## Dataset excerpts
* * * * * * *

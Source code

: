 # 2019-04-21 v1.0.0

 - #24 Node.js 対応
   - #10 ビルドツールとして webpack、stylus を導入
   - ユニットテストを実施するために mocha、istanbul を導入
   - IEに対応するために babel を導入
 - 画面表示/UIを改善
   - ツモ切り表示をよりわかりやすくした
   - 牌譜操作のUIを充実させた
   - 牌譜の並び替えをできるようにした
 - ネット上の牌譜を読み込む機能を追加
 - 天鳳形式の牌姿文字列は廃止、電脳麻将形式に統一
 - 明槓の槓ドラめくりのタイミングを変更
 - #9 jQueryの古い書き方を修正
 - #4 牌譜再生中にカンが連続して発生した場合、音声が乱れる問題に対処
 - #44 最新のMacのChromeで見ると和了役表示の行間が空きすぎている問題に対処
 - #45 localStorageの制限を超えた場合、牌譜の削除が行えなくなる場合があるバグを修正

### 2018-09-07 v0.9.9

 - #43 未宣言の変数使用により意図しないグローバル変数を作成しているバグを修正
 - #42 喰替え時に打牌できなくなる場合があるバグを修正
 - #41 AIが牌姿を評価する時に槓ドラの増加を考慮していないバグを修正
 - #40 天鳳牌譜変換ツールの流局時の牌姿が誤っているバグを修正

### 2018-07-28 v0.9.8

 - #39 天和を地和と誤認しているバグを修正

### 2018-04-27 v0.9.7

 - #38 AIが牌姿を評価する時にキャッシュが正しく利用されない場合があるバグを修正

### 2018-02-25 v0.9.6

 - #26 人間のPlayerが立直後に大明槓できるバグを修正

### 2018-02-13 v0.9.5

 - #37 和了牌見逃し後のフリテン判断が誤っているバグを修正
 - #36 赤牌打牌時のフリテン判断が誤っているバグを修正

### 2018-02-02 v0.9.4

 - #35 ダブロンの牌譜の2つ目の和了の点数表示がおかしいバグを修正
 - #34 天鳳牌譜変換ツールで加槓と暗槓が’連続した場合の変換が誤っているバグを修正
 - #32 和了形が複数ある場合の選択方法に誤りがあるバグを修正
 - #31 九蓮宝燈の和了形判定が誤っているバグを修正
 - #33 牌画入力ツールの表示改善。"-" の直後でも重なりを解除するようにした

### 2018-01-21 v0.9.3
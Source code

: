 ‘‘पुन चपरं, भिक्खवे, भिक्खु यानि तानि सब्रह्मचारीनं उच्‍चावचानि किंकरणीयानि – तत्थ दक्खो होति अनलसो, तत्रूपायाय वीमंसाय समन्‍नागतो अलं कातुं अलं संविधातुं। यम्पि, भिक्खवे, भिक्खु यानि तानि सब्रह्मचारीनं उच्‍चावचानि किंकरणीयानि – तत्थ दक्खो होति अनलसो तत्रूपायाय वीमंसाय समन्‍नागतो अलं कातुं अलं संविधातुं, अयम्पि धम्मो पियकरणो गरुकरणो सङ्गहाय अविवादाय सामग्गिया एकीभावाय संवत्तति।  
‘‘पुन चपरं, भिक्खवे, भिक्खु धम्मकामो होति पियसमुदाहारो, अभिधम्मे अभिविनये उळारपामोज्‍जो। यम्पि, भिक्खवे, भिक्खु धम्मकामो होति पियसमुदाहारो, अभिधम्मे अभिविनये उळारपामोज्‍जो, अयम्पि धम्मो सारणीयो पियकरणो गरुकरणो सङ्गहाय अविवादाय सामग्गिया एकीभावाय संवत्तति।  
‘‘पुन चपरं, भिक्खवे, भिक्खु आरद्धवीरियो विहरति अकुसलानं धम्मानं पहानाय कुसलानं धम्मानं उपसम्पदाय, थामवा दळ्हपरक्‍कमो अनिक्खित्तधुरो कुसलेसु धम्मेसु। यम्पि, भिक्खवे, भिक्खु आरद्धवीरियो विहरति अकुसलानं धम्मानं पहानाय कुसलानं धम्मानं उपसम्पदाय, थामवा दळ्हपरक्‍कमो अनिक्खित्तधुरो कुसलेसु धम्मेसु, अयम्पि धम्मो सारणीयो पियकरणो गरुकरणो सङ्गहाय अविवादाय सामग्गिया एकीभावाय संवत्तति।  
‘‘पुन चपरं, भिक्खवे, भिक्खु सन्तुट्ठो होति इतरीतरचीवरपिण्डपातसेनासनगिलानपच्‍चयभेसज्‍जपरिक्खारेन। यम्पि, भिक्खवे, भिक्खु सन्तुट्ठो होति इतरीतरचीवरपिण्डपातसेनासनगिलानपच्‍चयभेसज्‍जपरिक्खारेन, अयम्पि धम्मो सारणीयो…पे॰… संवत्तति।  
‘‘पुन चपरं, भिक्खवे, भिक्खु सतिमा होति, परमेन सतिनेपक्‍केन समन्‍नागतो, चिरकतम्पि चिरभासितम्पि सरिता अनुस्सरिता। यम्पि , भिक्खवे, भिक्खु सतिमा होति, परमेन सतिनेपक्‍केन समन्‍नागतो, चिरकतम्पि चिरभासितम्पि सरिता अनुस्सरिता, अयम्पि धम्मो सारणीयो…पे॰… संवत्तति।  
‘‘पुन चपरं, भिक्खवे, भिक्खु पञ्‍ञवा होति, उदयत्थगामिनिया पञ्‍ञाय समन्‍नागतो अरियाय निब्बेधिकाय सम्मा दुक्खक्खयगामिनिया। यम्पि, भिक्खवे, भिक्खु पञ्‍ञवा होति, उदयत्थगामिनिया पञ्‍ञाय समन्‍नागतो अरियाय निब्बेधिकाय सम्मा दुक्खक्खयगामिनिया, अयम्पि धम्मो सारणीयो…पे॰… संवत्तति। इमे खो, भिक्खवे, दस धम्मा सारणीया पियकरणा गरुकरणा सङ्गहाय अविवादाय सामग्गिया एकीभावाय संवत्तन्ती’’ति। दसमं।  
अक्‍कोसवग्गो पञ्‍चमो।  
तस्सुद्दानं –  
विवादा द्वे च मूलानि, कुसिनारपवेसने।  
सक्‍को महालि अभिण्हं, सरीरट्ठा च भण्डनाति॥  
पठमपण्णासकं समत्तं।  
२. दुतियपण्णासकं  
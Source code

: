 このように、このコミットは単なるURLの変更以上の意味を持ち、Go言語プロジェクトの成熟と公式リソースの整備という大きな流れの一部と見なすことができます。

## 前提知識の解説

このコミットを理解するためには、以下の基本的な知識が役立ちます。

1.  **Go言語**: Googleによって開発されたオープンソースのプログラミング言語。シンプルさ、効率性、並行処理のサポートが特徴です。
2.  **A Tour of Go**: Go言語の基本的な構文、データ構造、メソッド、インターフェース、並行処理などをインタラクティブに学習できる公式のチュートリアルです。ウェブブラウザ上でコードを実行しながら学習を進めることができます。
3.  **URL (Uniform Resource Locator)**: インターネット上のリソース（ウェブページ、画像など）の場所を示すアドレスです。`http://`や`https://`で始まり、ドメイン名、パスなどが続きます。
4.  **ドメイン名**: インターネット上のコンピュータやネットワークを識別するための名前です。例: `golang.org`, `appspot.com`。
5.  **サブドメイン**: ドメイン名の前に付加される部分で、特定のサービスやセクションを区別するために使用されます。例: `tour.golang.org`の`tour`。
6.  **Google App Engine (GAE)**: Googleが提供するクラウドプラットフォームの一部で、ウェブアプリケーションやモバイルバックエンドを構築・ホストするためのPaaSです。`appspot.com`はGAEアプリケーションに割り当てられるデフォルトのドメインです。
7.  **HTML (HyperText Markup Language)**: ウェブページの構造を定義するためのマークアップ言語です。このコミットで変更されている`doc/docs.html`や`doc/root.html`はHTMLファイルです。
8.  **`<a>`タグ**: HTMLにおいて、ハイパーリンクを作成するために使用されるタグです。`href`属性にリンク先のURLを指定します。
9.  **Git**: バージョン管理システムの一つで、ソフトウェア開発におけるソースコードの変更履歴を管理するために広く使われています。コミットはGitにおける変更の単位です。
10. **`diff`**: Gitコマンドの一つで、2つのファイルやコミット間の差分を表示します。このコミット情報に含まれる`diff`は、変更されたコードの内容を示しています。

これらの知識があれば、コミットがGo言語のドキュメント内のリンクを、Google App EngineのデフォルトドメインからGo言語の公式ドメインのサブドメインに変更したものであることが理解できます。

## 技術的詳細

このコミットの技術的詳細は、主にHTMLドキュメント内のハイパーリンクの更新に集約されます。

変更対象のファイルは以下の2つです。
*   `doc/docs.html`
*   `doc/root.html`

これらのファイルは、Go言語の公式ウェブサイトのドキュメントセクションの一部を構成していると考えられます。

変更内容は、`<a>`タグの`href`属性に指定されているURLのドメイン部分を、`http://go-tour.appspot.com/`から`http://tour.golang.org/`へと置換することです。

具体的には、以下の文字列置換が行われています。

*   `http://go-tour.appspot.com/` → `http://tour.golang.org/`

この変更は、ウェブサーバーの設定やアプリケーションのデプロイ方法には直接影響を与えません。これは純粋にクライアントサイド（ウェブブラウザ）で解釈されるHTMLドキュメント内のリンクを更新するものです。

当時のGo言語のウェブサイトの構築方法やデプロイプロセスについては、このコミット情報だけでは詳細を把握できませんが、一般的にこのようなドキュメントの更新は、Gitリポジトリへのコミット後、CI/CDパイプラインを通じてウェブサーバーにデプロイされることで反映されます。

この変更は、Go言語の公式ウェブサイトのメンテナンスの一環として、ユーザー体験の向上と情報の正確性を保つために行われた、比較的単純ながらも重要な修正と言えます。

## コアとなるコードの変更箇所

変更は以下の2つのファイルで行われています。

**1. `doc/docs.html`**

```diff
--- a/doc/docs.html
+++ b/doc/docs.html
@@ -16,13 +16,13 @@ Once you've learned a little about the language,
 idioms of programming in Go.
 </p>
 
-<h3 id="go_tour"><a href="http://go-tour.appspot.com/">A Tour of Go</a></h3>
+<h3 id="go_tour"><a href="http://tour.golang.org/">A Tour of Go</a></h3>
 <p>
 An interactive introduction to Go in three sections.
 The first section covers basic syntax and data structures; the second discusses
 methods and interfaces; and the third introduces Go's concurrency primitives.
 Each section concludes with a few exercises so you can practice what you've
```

* * * * * * *

## ACTIVITY
Show all lines from the data that contain "golang".

## EXERCISE RESPONSE
4.  **ドメイン名**: インターネット上のコンピュータやネットワークを識別するための名前です。例: `golang.org`, `appspot.com`。
5.  **サブドメイン**: ドメイン名の前に付加される部分で、特定のサービスやセクションを区別するために使用されます。例: `tour.golang.org`の`tour`。
変更内容は、`<a>`タグの`href`属性に指定されているURLのドメイン部分を、`http://go-tour.appspot.com/`から`http://tour.golang.org/`へと置換することです。
*   `http://go-tour.appspot.com/` → `http://tour.golang.org/`
+<h3 id="go_tour"><a href="http://tour.golang.org/">A Tour of Go</a></h3>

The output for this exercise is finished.